Classical scholarship and pedagogy in the modern era was characterized by the turn from an earlier to a later “humanist” phase. The Old Humanism had aimed merely at the verbal imitation of the style of the classics in Latin—a laborious endeavor that had largely exhausted its usefulness by the middle of the seventeenth century. The New Humanist phase began in Göttingen in the early 1730s, 1730 under Johann Matthias Gesner (1691–1761), who had introduced Greek classics into the German schools and promoted the study of Greek language and texts at a time when antiquity was still viewed primarily through Roman lenses. According to classical historian J. E. Sandys, Gesner is to be reckoned “one of the greatest scholars of the eighteenth century”; he became the “prophet and precursor” of the age of Winckelmann, Lessing, and Goethe. Set against the Old Humanism, the aim of the new approach he championed was “not to imitate the style, but to assimilate the substance, to form the mind and to cultivate the taste, and to lead up to the production of a modern literature that was not to be a mere echo of a bygone age, but was to have a voice of its own whether in philosophy, or in learning, or in art and poetry.”84 Gesner’s pedagogical philosophy was shared and enthusiastically disseminated by lexicographer Christian Tobias Damm (1699–1778), a mentor to Winckelmann who had already decided that “the imitation of Greek models was necessary to raise the level of German culture,” and by Leipzig professor of history and poetry and pioneer of classical archaeology, Johann Friedrich Christ (1700–56), who conveyed his enthusiasm for the literature and art of antiquity to a generation of students including Lessing and the scholar Christian Gottlob Heyne (1729–1812).
Though Heyne was the leading classical scholar in Germany when he met Alexander and Wilhelm von Humboldt in Göttingen,85 his reputation has been overshadowed by his rebellious pupil Friedrich August Wolf (1759–1824), whose name has belonged to posterity since he inaugurated a new era in scholarship by designating his intended area of study in the matriculation book of the University of Göttingen in 1777 by the unheard of title ‘studiosus philologiae’. By the final decade of the eighteenth century, when Herder wrote in his monumental Outlines of a Philosophy of the History of Man (1784–91) that, “With Greece the morning breaks, and we joyfully sail to meet it,”86 German philhellenism was at its height and the New Humanism, represented prominently by Wolf, had decisively triumphed. For Wolf, whose Prolegomena ad Homerum (1795) would introduce new arguments that raised disturbing challenges to the authorship of the epics attributed to Homer and would occupy generations of scholars to come, the final goal of the modern study of antiquity was a thorough knowledge of and even intimacy with the rich and multi-faceted life of the Greeks. Wilhelm von Humboldt brought Goethe and Schiller into contact with this work, and for many years, the pursuit of the aims adopted by F. A. Wolf and his followers coexisted reasonably well with the romantic, soft-focus distortion that encouraged so much sublime nostalgia in poetic representations of Hellenic life—such as in Schiller’s own poems and Hölderlin’s odes. But by the early mid-nineteenth century, the turn toward historicism in Germany profoundly affected the methods and aims of classical scholars.

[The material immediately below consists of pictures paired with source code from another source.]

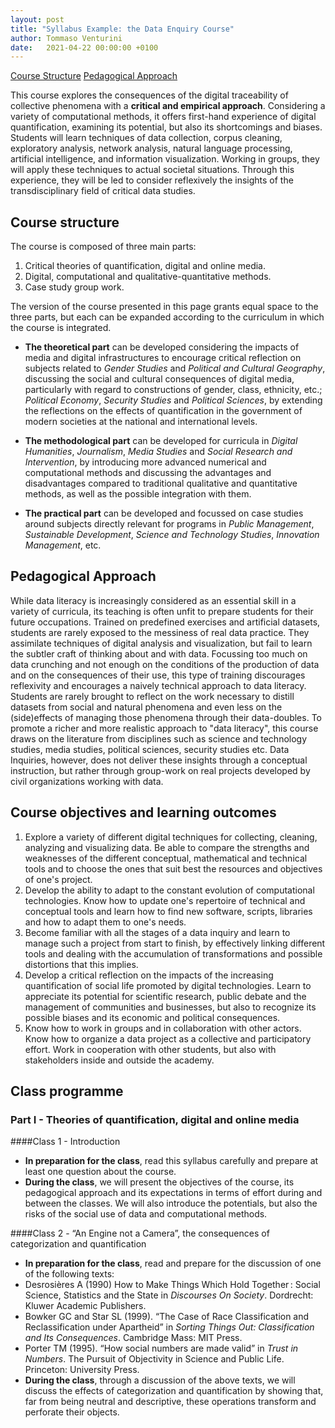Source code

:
 ```yaml
---
layout: post
title: "Syllabus Example: the Data Enquiry Course"
author: Tommaso Venturini
date:   2021-04-22 00:00:00 +0100
---
```

[Course Structure](#course-structure)
[Pedagogical Approach](#pedagogical-approach)


This course explores the consequences of the digital traceability of collective phenomena with a **critical and empirical approach**. Considering a variety of computational methods, it offers first-hand experience of digital quantification, examining its potential, but also its shortcomings and biases. Students will learn techniques of data collection, corpus cleaning, exploratory analysis, network analysis, natural language processing, artificial intelligence, and information visualization. Working in groups, they will apply these techniques to actual societal situations. Through this experience, they will be led to consider reflexively the insights of the transdisciplinary field of critical data studies.
 
 ## Course structure ##
The course is composed of three main parts:
1. Critical theories of quantification, digital and online media.
2. Digital, computational and qualitative-quantitative methods.
3. Case study group work.
 
The version of the course presented in this page grants equal space to the three parts, but each can be expanded according to the curriculum in which the course is integrated.
 
* **The theoretical part** can be developed considering the impacts of media and digital infrastructures to encourage critical reflection on subjects related to *Gender Studies* and *Political and Cultural Geography*, discussing the social and cultural consequences of digital media, particularly with regard to constructions of gender, class, ethnicity, etc.;  *Political Economy*, *Security Studies* and *Political Sciences*, by extending the reflections on the effects of quantification in the government of modern societies at the national and international levels.
 
* **The methodological part** can be developed for curricula in *Digital Humanities*, *Journalism*, *Media Studies* and *Social Research and Intervention*, by introducing more advanced numerical and computational methods and discussing the advantages and disadvantages compared to traditional qualitative and quantitative methods, as well as the possible integration with them.
 
* **The practical part** can be developed and focussed on case studies around subjects directly relevant for programs in *Public Management*, *Sustainable Development*, *Science and Technology Studies*, *Innovation Management*, etc.
 
## Pedagogical Approach ##
While data literacy is increasingly considered as an essential skill in a variety of curricula, its teaching is often unfit to prepare students for their future occupations. Trained on predefined exercises and artificial datasets, students are rarely exposed to the messiness of real data practice. They assimilate techniques of digital analysis and visualization, but fail to learn the subtler craft of thinking about and with data. Focussing too much on data crunching and not enough on the conditions of the production of data and on the consequences of their use, this type of training discourages reflexivity and encourages a naively technical approach to data literacy. Students are rarely brought to reflect on the work necessary to distill datasets from social and natural phenomena and even less on the (side)effects of managing those phenomena through their data-doubles.
To promote a richer and more realistic approach to "data literacy", this course draws on the literature from disciplines such as science and technology studies, media studies, political sciences, security studies etc. Data Inquiries, however, does not deliver these insights through a conceptual instruction, but rather through group-work on real projects developed by civil organizations working with data. 

## Course objectives and learning outcomes
1. Explore a variety of different digital techniques for collecting, cleaning, analyzing and visualizing data. Be able to compare the strengths and weaknesses of the different conceptual, mathematical and technical tools and to choose the ones that suit best the resources and objectives of one's project.
2. Develop the ability to adapt to the constant evolution of computational technologies. Know how to update one's repertoire of technical and conceptual tools and learn how to find new software, scripts, libraries and how to adapt them to one's needs.
3. Become familiar with all the stages of a data inquiry and learn to manage such a project from start to finish, by effectively linking different tools and dealing with the accumulation of transformations and possible distortions that this implies.
4. Develop a critical reflection on the impacts of the increasing quantification of social life promoted by digital technologies. Learn to appreciate its potential for scientific research, public debate and the management of communities and businesses, but also to recognize its possible biases and its economic and political consequences.
5. Know how to work in groups and in collaboration with other actors. Know how to organize a data project as a collective and participatory effort. Work in cooperation with other students, but also with stakeholders inside and outside the academy.

## Class programme

### Part I - Theories of quantification, digital and online media

####Class 1 - Introduction
* **In preparation for the class**, read this syllabus carefully and prepare at least one question about the course.
* **During the class**, we will present the objectives of the course, its pedagogical approach and its expectations in terms of effort during and between the classes. We will also introduce the potentials, but also the risks of the social use of data and computational methods.

####Class 2 - “An Engine not a Camera”, the consequences of categorization and quantification
* **In preparation for the class**, read and prepare for the discussion of one of the following texts:
* Desrosières A (1990) How to Make Things Which Hold Together : Social Science, Statistics and the State in *Discourses On Society*. Dordrecht: Kluwer Academic Publishers.
* Bowker GC and Star SL (1999). “The Case of Race Classification and Reclassification under Apartheid” in *Sorting Things Out: Classification and Its Consequences*. Cambridge Mass: MIT Press.
* Porter TM (1995). “How social numbers are made valid” in *Trust in Numbers*. The Pursuit of Objectivity in Science and Public Life. Princeton: University Press.
* **During the class**, through a discussion of the above texts, we will discuss the effects of categorization and quantification by showing that, far from being neutral and descriptive, these operations transform and perforate their objects.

Humboldt, having spent the first years of the new century in Rome (1803–8), where many of his linguistic interests were enlivened by intense study of Greek, and where he both translated and wrote about Greek poetry and drama, returned to Germany in 1808 to assume a position with the Ministry of the Interior. There, while overseeing educational affairs, he instituted a sweeping and radical reform of the educational system in Prussia that made study of the classics a centerpiece of education and that aimed to make university education accessible to all citizens. Humboldt was a visionary, whose commitment to universal education and self-improvement through culture was inspired in no small part by his study of Greek antiquity. It was under him that the German university would become a model of institutions of higher learning for much of the rest of the Western world.
The enthusiasm for classical philology created by the German classicism of the age of Goethe led directly to the intensive study of antiquity that marked the nineteenth century. This development inaugurated an unprecedentedly great age of scholarship in Germany, the very task of which, according to Ulrich von Wilamowitz-Moellendorff (1848–1931), was “to bring that dead world to life by the power of science.”87 The early decades of the 1800s brought a new insistence on seeing the classics in their correct context,
and philologists, seduced by the promise and glamour of scientific exactitude, began to use the methodology and data of epigraphy, archaeology, art history, and the newly developed science of comparative linguistics to analyze their texts. But when scholars turned their backs on the classicism of the Weimar era, rejecting it as an unrealistic idealization, they also risked losing its humanistic purposes. A generation or two of progress in this direction allowed Wilamowitz to declare as the twentieth century began:
That antiquity which was supposed to be an absolutely compulsory model for art and life was a serious danger to both, if only because it was a hallucination. A century of historical research has rid us of it. […] historical science had to destroy the belief in such an abstract ideal, because a golden age lies as little behind us as before us.88
Almost in spite of itself, therefore, as quixotic devotion gave way to close and critical scrutiny, Germany began to free itself from the tyranny of the Hellenic ideal. But as Wilamowitz’s sobering reflections suggest, a second problem had already set in—how to be realists (about both antiquity and modernity) without becoming pessimists.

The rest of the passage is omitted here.